In the event of late payment of one invoice, all other invoices, even the invoices that have not expired, or the invoice for which a payment term has been granted, will become immediately due and payable.
In the event of non-payment or non-compliance with any obligation whatsoever, irrespective of the interest payment, a fixed compensation of 15% of the invoice amount (with a minimum of 250,00 € and a maximum of 7.500,00 €) will be owed automatically and without prior notice of default.
In the event of non-payment or non-compliance with any obligation, irrespective of the interest payment, a flat-rate compensation is due calculated on the invoice amount as follows:
– 10% on the first instalment up to 25,000.00 €
– 8% on the tranche of €25,001.00 to €35,000.00 inclusive
– 6% on the tranche from €35,001.00 to €50,000.00 inclusive
– 5% on the tranche of € 50,001.00 up to and including € 100,000
– 3% on the tranche from €100,001.00
The cost for each notice of default from the customer is a fixed amount of 45 euros. Haven Genk is also entitled to compensation for all costs such as collection costs and court costs, costs and fees of the lawyer for both extrajudicial and judicial steps towards collection. These costs are not included in the fixed compensation.
In the event of non-payment or late payment of one invoice, Haven Genk is entitled to suspend any further performance, whether or not arising from the same agreement, for the defaulting customer, until all outstanding invoices, including interest and compensation, have been settled.
All services performed by Haven Genk in the context of one or more agreements with the customer form a single entity, so that all goods entrusted to Haven Genk by the customer can serve as pledge for payment of Haven Genk’s claims against the customer.

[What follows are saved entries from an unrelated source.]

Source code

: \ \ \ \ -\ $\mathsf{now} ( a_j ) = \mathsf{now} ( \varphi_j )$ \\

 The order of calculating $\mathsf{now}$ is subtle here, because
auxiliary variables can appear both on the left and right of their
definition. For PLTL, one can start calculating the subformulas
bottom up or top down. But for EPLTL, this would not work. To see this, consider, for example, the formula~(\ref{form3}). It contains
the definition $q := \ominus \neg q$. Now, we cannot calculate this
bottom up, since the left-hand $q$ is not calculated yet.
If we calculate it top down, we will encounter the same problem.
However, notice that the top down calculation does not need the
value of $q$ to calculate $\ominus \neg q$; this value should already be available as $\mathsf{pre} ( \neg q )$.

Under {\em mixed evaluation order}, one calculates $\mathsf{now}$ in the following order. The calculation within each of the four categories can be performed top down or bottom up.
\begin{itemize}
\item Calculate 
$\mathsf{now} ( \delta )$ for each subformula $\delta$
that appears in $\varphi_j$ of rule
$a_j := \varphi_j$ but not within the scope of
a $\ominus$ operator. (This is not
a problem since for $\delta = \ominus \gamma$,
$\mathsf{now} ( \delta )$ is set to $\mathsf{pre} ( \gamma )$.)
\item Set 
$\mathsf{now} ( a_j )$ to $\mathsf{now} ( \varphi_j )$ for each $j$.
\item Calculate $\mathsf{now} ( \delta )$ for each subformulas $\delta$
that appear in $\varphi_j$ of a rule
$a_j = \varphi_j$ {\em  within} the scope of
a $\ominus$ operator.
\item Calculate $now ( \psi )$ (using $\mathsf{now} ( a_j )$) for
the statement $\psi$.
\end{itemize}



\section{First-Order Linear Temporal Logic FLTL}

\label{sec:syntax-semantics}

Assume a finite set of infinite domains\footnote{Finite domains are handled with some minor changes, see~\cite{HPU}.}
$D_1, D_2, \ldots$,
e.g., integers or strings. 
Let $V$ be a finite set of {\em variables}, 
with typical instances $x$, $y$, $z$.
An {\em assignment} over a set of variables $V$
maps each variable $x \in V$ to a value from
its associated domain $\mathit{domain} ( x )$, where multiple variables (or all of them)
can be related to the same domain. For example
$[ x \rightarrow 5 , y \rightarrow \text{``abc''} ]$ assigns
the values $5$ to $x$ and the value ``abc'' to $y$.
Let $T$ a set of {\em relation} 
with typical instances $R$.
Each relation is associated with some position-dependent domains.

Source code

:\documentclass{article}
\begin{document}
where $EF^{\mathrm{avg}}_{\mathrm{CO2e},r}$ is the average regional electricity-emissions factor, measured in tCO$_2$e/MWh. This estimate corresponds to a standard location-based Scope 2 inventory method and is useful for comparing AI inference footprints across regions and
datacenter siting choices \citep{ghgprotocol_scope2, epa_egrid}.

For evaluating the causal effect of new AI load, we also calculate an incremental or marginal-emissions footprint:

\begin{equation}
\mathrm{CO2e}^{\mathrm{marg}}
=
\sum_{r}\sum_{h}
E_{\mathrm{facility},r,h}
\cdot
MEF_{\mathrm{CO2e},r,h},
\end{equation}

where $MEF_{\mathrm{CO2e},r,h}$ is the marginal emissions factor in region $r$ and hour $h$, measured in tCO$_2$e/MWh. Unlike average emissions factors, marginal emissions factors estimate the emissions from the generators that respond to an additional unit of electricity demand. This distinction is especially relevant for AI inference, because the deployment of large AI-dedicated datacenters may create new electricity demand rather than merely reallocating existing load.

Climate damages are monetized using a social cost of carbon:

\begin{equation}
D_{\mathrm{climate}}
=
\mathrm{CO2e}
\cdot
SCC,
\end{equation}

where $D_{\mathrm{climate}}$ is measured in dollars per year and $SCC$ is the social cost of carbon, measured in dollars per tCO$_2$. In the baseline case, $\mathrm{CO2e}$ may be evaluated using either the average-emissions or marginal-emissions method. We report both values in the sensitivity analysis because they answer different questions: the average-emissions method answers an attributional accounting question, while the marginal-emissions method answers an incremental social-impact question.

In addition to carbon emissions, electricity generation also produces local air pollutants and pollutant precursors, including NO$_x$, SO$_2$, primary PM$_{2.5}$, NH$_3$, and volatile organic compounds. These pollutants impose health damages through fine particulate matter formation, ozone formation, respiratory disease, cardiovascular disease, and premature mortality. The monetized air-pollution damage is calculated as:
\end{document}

– In the event of a dispute, only the courts of the judicial district of Tongeren are competent.
The parties can always work out a different payment arrangement than stated in the invoice conditions. This deviating arrangement must be apparent from a document.
Retention: in the event of non-payment by the other party, Haven Genk has the right to retain goods, documents and monies as a right of retention and security until all outstanding overdue, unprotested invoices have been paid.
During the exercise of the right of retention, the other party shall bear the costs and the risks incurred during the exercise of the right of retention, unless the other party can provide proof that Haven Genk would not have acted with due diligence by failing to comply with the goods held in retention and to take the same care as to its own goods.
Pledge: the party that fails to pay the services rendered in a timely and correct manner can be subject to the right of pledge and the execution of the pledge in accordance with the procedure as described in the law of 5 May 1872.
Possible claims for damages on the part of the other party cannot give rise to let the other party’s performance unpaid by way of unilateral compensation.
The other party has its goods and means of transport insured. It ensures that a clause in the policy: “waiver of recourse” is stipulated in favour of Haven Genk if the damage arose as a result of the theft of containers or goods at the terminal of Haven Genk and if there is no proof whatsoever that personnel from Haven Genk was involved in this theft.
The present agreement is subject to the provisions of Belgian law and mandatory international law unless otherwise agreed in writing.
Article 21: Expiry
For the situations of “specific services” there is usually a short limitation period provided for in the regulations or conditions referred to in these general terms and conditions.
With regard to situations of “general services”, the limitation period is one year.
Article 22: Dispute settlement.
All disputes regarding the interpretation and implementation of this agreement are subject to the jurisdiction of the courts of the jurisdiction of Tongeren insofar as this jurisdiction clause would not be subject to deviating mandatory law.